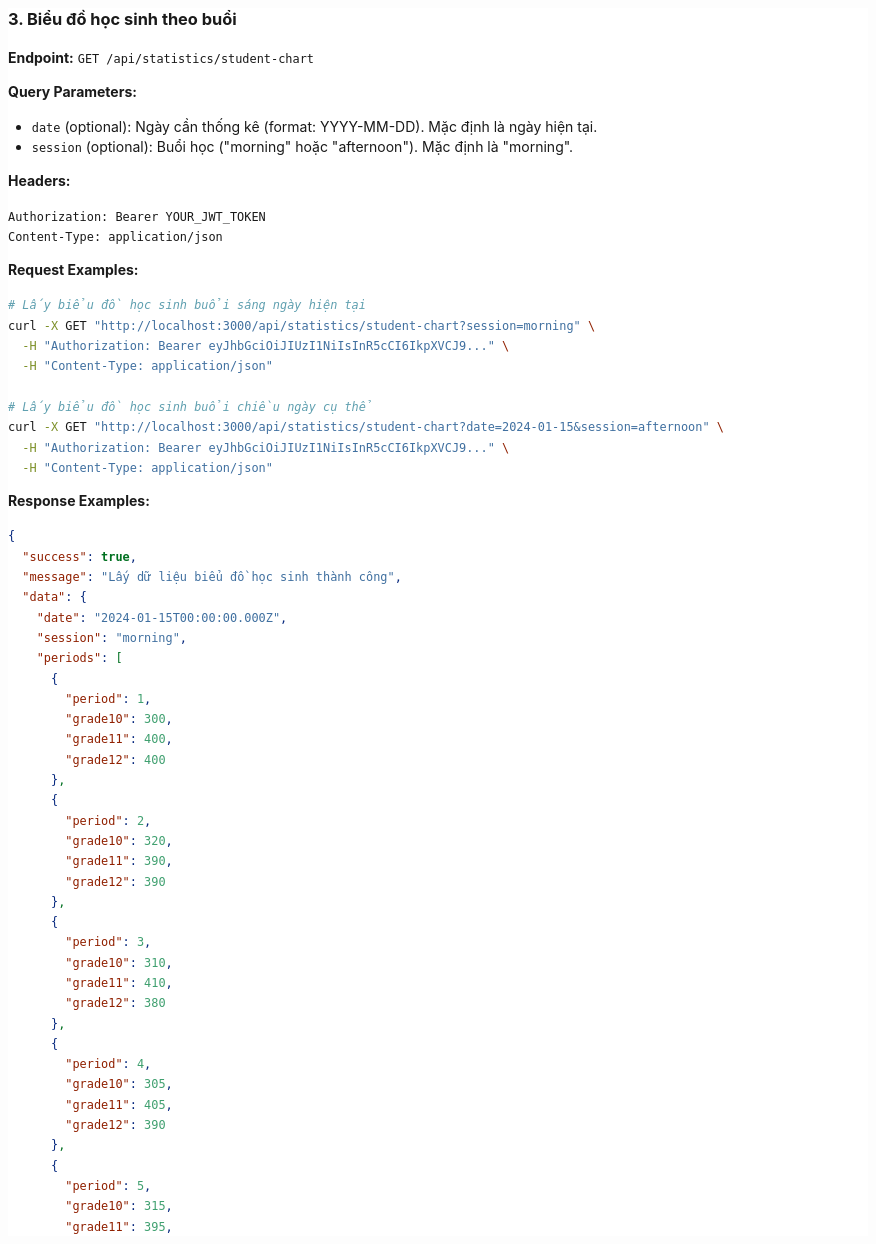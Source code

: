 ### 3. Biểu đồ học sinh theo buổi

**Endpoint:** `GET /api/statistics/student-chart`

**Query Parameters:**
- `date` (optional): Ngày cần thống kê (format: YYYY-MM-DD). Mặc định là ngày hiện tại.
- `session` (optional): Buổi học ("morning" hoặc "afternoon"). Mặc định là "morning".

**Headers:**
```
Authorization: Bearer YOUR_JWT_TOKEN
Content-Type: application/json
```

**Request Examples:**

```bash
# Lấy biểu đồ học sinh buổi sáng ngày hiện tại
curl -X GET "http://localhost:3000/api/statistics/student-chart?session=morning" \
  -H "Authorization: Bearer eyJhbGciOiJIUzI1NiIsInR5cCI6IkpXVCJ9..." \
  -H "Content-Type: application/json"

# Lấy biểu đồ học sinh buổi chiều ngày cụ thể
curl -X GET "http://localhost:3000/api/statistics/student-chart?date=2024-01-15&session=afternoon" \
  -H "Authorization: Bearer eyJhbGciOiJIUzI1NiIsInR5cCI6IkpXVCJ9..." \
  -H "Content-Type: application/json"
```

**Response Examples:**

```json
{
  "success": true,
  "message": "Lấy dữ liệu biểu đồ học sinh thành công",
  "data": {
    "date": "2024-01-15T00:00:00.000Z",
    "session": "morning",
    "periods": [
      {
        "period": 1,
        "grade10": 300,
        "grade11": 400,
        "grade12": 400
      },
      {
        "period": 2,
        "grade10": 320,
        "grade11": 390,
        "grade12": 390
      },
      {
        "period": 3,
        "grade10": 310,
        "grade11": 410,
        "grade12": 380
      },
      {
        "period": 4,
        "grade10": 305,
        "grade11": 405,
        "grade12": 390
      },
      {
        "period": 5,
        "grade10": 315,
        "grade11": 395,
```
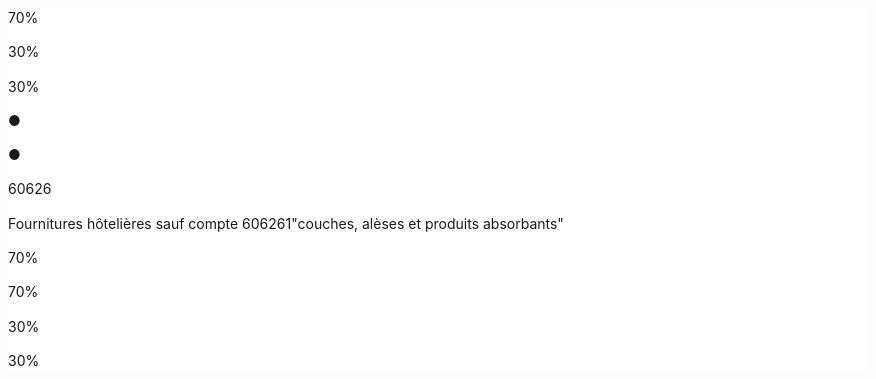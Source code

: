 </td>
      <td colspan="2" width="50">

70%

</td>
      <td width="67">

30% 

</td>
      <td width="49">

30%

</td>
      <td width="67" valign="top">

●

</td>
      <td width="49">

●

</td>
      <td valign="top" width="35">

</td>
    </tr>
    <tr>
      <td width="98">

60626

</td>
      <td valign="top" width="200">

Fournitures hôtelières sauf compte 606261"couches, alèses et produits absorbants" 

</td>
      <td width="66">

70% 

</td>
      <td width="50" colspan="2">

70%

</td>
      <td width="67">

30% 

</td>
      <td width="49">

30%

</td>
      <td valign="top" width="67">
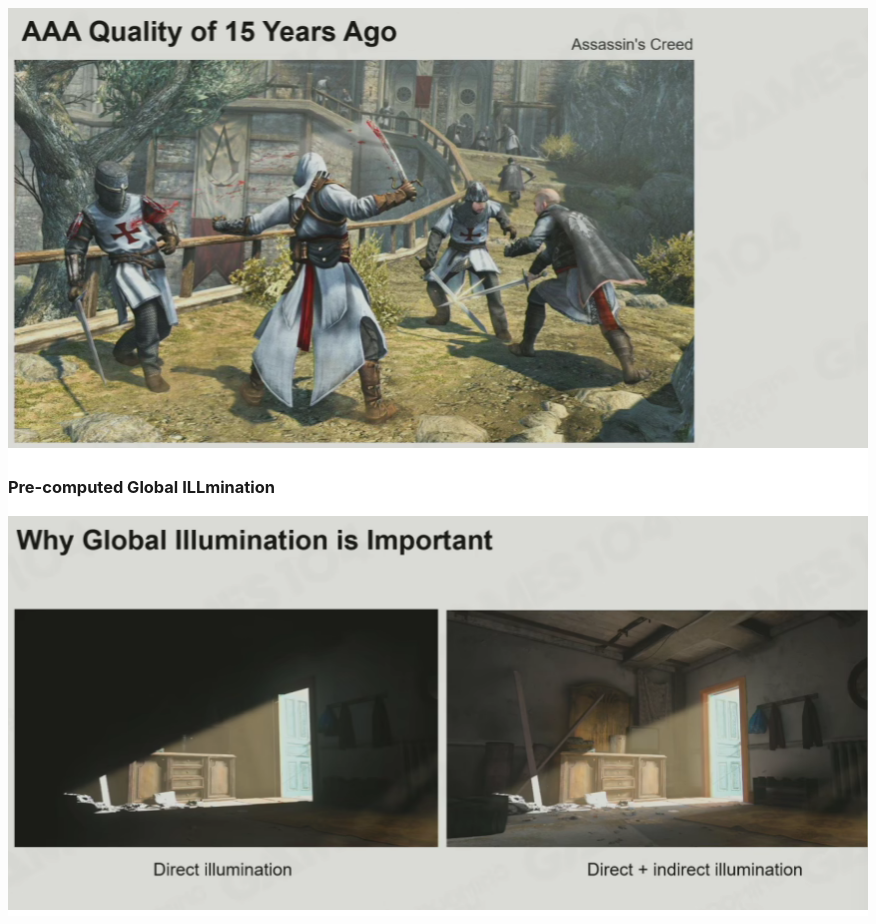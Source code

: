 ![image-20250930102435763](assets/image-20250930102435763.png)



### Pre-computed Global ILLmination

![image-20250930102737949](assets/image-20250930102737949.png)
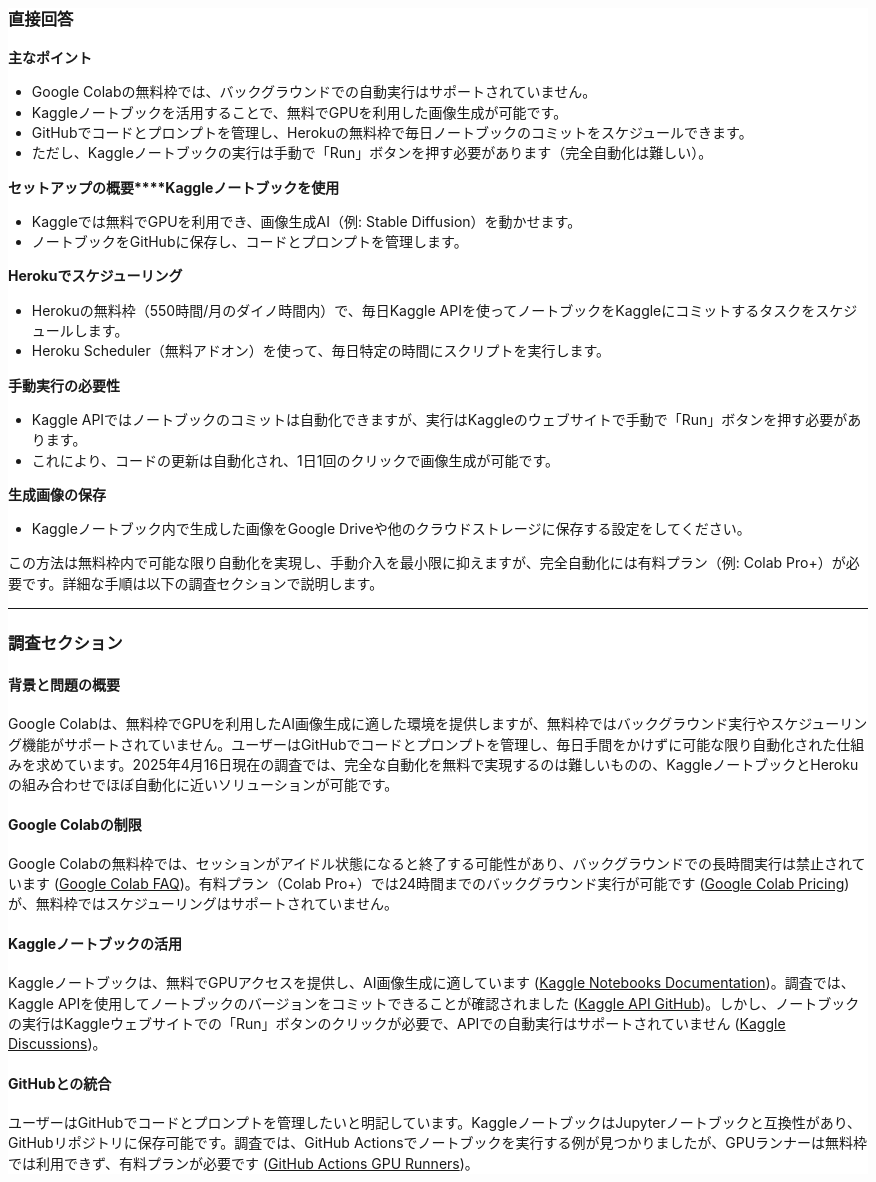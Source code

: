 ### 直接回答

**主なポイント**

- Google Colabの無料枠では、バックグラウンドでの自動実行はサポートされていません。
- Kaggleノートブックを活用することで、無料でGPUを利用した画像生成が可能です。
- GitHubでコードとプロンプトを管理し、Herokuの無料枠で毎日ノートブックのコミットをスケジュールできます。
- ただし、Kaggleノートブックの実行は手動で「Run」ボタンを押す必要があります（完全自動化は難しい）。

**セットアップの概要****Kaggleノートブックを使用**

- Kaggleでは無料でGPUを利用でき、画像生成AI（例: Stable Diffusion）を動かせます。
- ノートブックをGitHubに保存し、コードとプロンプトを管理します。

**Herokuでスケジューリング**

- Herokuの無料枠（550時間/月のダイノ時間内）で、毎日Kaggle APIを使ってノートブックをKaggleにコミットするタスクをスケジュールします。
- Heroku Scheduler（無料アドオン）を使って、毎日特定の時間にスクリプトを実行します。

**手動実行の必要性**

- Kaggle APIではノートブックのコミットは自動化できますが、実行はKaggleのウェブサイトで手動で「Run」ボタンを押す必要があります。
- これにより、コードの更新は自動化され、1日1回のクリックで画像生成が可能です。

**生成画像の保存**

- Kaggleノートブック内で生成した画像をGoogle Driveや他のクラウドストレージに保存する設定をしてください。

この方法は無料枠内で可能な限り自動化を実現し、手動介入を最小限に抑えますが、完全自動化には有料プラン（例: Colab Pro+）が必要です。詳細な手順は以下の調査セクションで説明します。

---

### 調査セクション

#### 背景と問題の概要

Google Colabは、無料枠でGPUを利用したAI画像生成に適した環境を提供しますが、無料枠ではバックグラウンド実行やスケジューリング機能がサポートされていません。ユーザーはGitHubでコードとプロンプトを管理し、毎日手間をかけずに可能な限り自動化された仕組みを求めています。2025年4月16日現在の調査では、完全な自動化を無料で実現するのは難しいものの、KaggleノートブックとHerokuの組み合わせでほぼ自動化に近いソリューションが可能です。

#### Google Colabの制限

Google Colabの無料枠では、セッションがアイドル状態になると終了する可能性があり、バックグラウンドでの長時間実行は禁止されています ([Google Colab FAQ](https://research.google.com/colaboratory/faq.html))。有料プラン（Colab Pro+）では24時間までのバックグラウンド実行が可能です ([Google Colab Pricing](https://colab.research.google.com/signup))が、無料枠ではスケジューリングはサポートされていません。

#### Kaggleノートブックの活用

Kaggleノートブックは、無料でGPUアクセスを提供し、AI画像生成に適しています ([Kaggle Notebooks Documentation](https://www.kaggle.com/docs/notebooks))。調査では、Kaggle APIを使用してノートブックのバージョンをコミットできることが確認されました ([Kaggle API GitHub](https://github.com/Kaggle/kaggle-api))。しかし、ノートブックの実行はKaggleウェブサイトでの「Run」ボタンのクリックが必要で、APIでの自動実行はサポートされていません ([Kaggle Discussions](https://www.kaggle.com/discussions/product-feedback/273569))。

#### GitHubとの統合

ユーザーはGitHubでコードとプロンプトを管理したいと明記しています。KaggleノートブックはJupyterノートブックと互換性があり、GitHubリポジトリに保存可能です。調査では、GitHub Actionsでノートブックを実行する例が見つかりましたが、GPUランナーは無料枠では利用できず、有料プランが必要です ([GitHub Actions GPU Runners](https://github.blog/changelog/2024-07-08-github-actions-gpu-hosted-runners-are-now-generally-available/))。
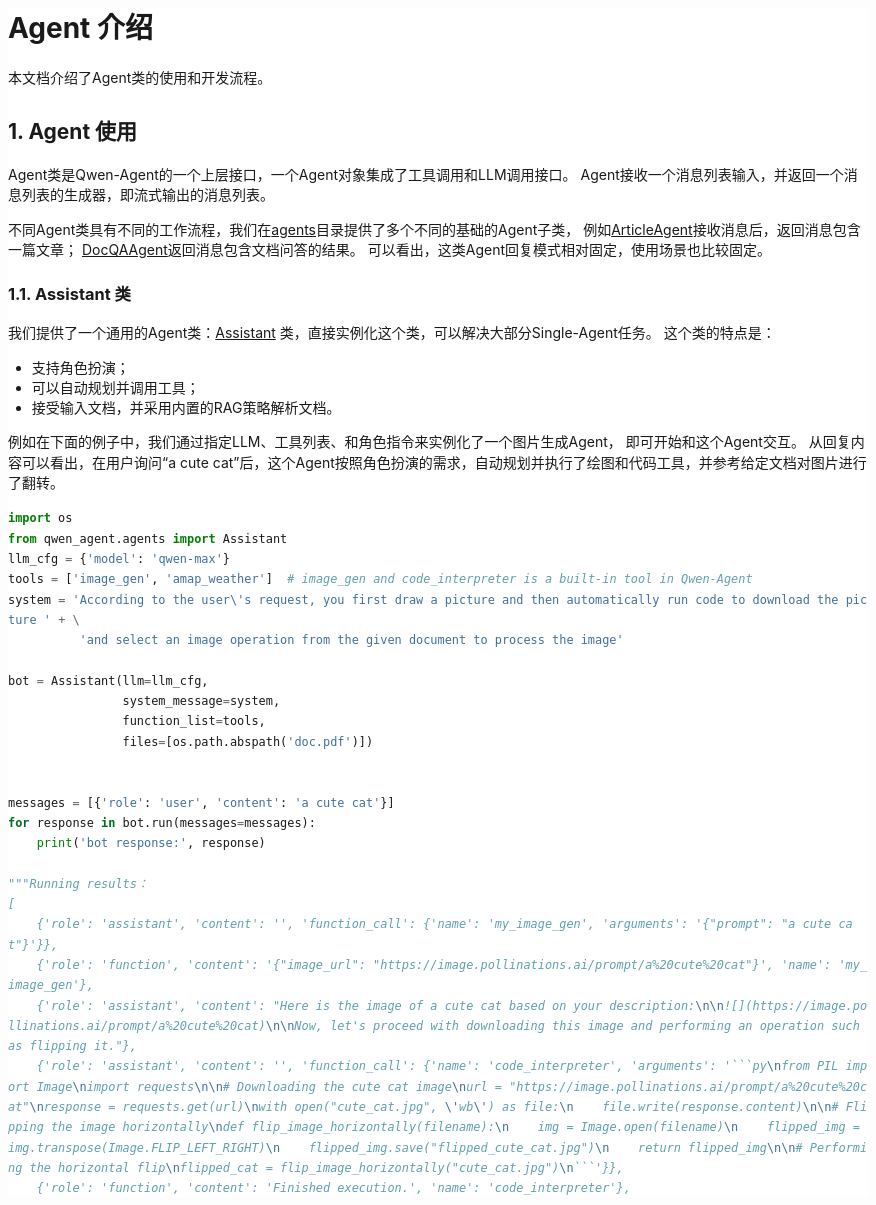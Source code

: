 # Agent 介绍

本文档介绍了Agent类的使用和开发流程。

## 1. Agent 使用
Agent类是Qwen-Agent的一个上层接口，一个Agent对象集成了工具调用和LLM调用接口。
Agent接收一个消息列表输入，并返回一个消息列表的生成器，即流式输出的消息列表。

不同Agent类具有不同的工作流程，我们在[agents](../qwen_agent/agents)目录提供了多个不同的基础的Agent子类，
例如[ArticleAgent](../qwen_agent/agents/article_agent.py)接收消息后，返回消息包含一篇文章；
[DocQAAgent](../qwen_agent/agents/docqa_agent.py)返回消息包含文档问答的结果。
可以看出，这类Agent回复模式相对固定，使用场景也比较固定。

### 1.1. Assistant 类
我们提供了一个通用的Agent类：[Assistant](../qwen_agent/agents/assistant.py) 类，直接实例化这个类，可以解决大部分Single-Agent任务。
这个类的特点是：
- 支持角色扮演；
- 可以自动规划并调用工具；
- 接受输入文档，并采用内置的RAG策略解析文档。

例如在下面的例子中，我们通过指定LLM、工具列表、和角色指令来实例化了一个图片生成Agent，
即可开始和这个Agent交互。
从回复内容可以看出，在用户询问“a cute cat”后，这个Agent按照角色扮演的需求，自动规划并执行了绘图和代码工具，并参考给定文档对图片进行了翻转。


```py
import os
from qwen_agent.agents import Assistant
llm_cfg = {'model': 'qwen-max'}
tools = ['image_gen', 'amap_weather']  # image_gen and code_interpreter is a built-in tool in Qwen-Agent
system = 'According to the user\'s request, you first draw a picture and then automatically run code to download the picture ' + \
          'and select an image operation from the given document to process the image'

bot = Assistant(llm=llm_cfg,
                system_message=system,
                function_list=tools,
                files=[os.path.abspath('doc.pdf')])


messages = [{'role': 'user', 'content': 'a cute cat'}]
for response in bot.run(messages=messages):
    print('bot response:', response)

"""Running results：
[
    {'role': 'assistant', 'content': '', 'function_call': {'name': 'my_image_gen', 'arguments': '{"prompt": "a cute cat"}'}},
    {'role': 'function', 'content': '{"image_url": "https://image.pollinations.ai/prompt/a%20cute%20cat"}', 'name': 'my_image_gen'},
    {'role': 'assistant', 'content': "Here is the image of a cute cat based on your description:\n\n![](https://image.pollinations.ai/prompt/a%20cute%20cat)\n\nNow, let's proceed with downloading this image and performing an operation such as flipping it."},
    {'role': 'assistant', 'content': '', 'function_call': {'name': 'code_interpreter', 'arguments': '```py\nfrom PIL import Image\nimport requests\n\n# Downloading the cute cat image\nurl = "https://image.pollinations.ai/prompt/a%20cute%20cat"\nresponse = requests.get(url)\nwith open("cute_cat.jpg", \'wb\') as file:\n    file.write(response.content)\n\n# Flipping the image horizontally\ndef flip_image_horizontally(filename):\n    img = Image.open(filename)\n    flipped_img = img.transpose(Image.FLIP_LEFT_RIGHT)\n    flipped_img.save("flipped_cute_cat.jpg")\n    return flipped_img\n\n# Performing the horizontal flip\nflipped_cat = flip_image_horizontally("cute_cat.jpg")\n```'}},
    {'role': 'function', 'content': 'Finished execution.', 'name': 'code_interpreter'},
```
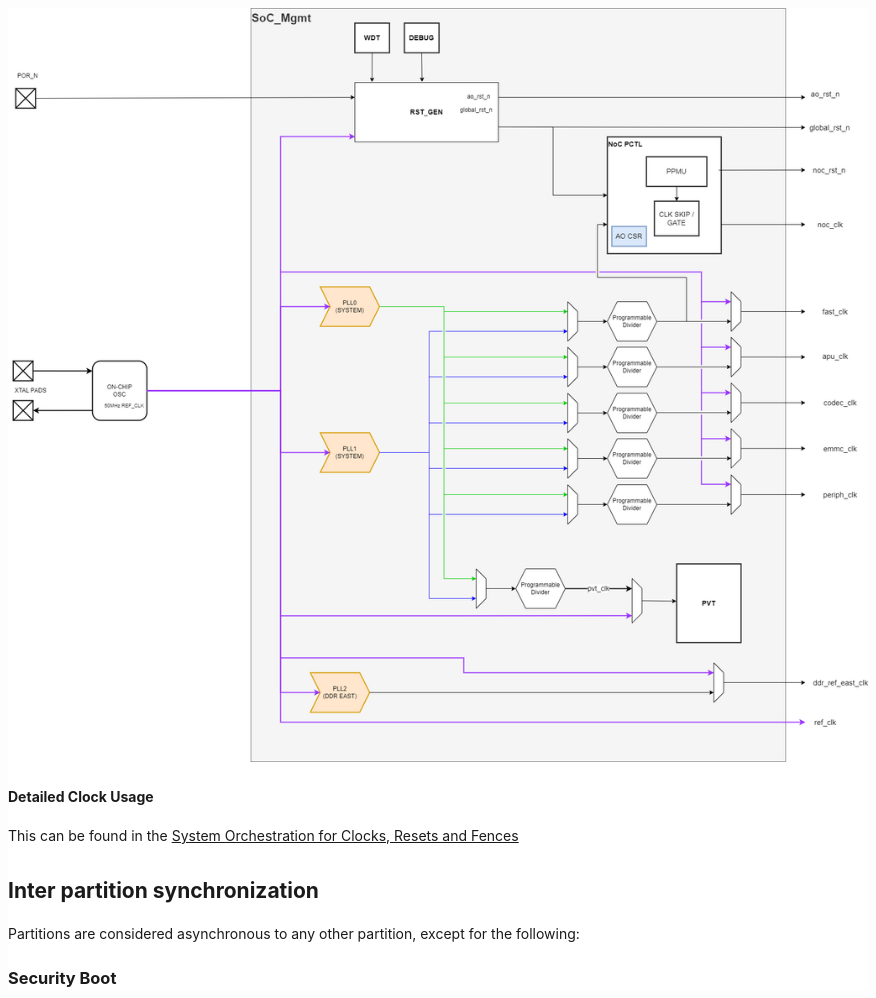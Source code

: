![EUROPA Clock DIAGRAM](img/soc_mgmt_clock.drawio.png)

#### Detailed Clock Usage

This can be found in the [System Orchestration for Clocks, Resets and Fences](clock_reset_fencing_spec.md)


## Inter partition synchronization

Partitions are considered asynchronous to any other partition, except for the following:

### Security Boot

** YOUR GOAL **
What lines in the data above contain the word "statistics"? Show them all.

** REPLY TO THE EXERCISE **
**Endpoint:** `GET /api/statistics/student-chart`
curl -X GET "http://localhost:3000/api/statistics/student-chart?session=morning" \
curl -X GET "http://localhost:3000/api/statistics/student-chart?date=2024-01-15&session=afternoon" \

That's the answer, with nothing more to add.